• _EXERCISE_: The string "public" may appear in lines of the entries below. Report how many lines hold it, with only the number.

• _EXERCISE MATERIAL_:
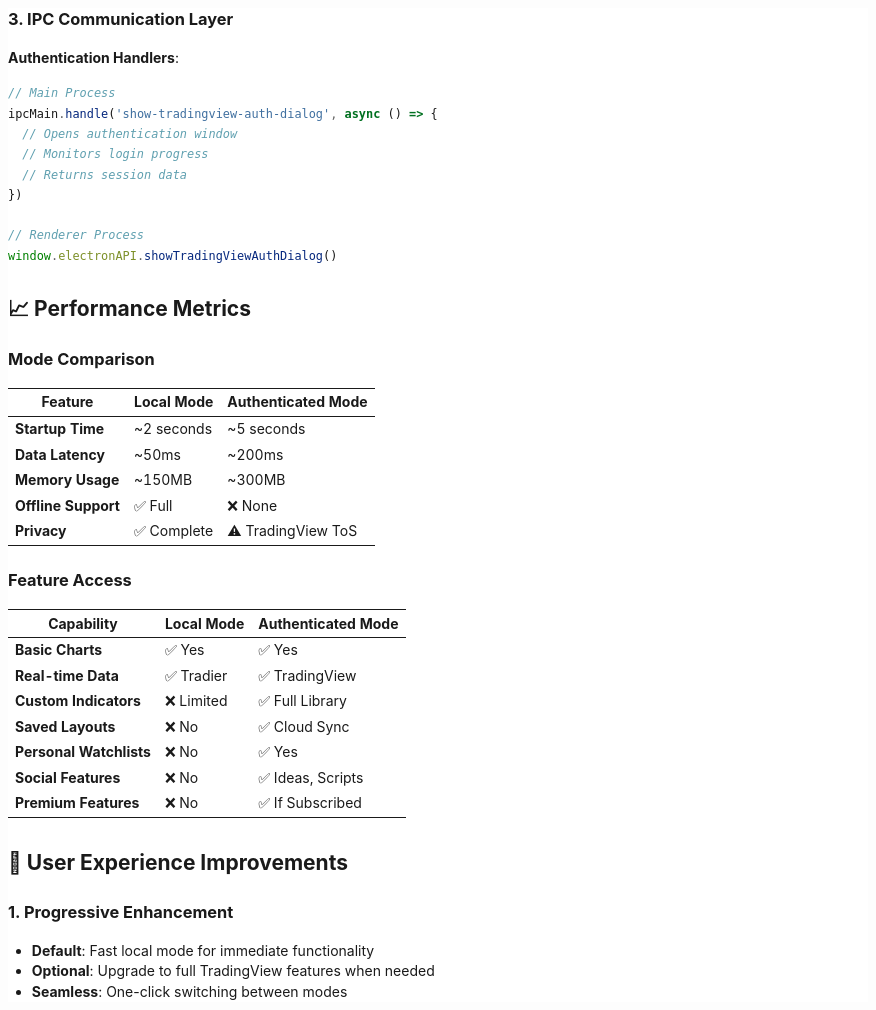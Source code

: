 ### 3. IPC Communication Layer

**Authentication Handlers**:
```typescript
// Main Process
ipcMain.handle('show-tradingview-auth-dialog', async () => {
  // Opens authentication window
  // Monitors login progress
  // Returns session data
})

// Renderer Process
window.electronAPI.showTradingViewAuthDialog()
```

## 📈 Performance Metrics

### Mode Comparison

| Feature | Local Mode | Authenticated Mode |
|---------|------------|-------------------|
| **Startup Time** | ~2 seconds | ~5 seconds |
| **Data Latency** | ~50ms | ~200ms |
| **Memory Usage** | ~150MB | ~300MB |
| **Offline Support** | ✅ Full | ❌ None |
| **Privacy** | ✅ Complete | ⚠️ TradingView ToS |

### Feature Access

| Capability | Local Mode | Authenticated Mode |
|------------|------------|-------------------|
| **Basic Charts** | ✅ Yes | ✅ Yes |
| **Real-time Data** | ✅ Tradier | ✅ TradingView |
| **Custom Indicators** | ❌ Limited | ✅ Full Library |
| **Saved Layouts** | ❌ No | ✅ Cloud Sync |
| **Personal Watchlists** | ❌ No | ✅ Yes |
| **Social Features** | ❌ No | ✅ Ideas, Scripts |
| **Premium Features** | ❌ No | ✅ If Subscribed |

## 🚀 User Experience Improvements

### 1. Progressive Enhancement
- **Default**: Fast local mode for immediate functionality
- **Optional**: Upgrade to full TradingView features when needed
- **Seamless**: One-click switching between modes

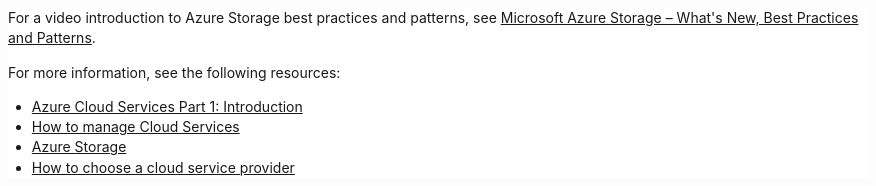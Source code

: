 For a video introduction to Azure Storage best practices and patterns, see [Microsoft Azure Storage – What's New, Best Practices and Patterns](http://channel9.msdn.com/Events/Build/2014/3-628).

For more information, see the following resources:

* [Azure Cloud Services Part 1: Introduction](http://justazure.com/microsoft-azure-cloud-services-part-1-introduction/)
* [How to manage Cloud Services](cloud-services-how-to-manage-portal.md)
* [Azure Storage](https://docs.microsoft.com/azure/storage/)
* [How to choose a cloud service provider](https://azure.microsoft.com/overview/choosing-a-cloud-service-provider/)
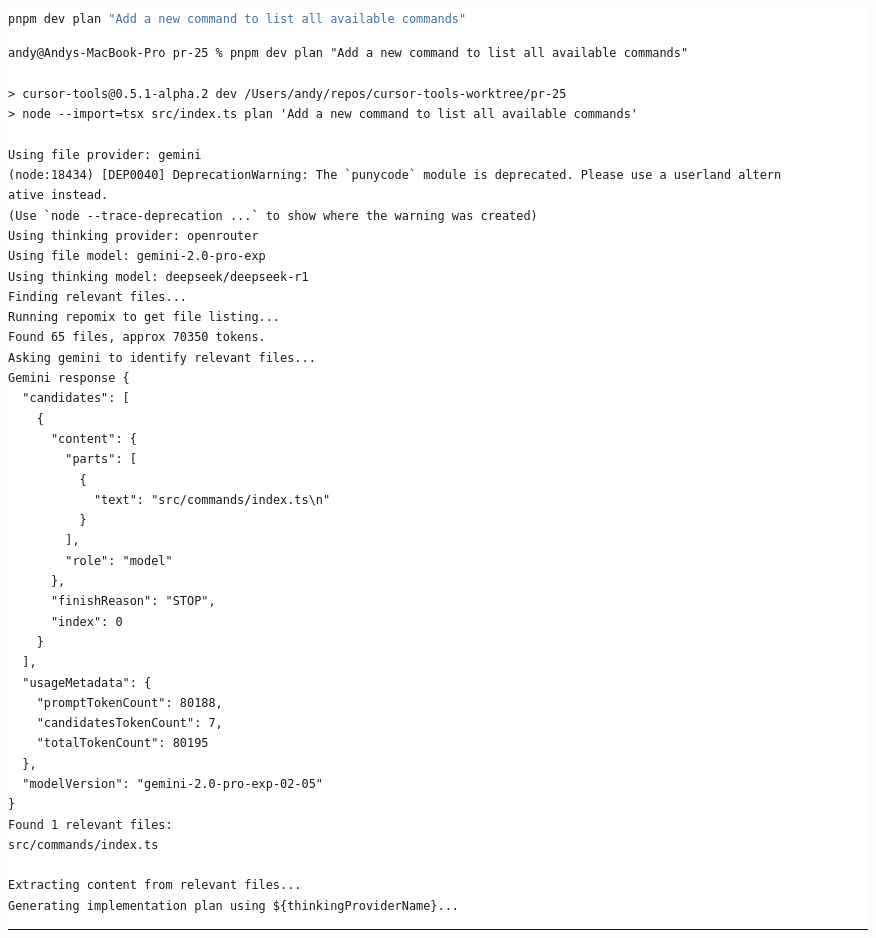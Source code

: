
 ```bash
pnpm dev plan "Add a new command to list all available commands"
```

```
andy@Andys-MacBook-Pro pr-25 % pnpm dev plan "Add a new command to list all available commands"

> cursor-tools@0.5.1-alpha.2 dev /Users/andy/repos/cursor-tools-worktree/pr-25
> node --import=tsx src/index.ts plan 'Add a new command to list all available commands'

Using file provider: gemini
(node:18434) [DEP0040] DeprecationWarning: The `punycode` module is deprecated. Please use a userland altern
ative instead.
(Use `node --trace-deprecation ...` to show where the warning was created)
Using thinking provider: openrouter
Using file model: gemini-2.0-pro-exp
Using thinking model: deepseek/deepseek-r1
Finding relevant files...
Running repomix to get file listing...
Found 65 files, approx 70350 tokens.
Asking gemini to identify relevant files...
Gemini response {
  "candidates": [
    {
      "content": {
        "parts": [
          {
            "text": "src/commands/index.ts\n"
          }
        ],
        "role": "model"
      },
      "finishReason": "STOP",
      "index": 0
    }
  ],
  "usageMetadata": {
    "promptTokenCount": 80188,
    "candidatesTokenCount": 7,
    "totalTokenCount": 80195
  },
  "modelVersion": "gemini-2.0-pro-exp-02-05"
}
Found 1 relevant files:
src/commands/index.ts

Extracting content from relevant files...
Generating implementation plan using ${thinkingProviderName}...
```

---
---
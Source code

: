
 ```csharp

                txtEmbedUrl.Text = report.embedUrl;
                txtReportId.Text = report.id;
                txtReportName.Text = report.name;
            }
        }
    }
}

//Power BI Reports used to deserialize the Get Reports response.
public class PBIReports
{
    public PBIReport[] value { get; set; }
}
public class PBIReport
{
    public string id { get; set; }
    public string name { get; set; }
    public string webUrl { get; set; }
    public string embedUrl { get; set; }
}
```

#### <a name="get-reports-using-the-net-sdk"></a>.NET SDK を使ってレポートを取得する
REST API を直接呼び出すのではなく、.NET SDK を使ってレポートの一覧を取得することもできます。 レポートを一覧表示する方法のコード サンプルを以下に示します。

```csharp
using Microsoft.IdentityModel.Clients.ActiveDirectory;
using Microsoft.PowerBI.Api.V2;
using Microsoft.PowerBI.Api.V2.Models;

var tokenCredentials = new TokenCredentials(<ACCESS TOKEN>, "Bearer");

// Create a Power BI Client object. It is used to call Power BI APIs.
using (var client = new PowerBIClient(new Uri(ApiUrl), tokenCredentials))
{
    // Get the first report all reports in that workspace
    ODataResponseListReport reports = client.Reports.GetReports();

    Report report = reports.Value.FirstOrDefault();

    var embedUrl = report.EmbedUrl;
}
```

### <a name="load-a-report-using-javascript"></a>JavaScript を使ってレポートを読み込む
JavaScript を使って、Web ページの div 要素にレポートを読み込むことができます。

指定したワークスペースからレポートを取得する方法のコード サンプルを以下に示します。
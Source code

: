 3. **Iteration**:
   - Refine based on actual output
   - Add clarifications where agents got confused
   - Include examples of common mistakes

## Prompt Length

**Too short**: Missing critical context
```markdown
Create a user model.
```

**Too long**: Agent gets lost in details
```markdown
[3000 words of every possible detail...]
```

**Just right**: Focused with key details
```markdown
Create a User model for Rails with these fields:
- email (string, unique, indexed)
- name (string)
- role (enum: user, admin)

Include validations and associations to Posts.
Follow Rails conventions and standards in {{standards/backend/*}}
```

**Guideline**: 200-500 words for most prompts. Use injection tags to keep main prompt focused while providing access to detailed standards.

• _RESPONSE_: 7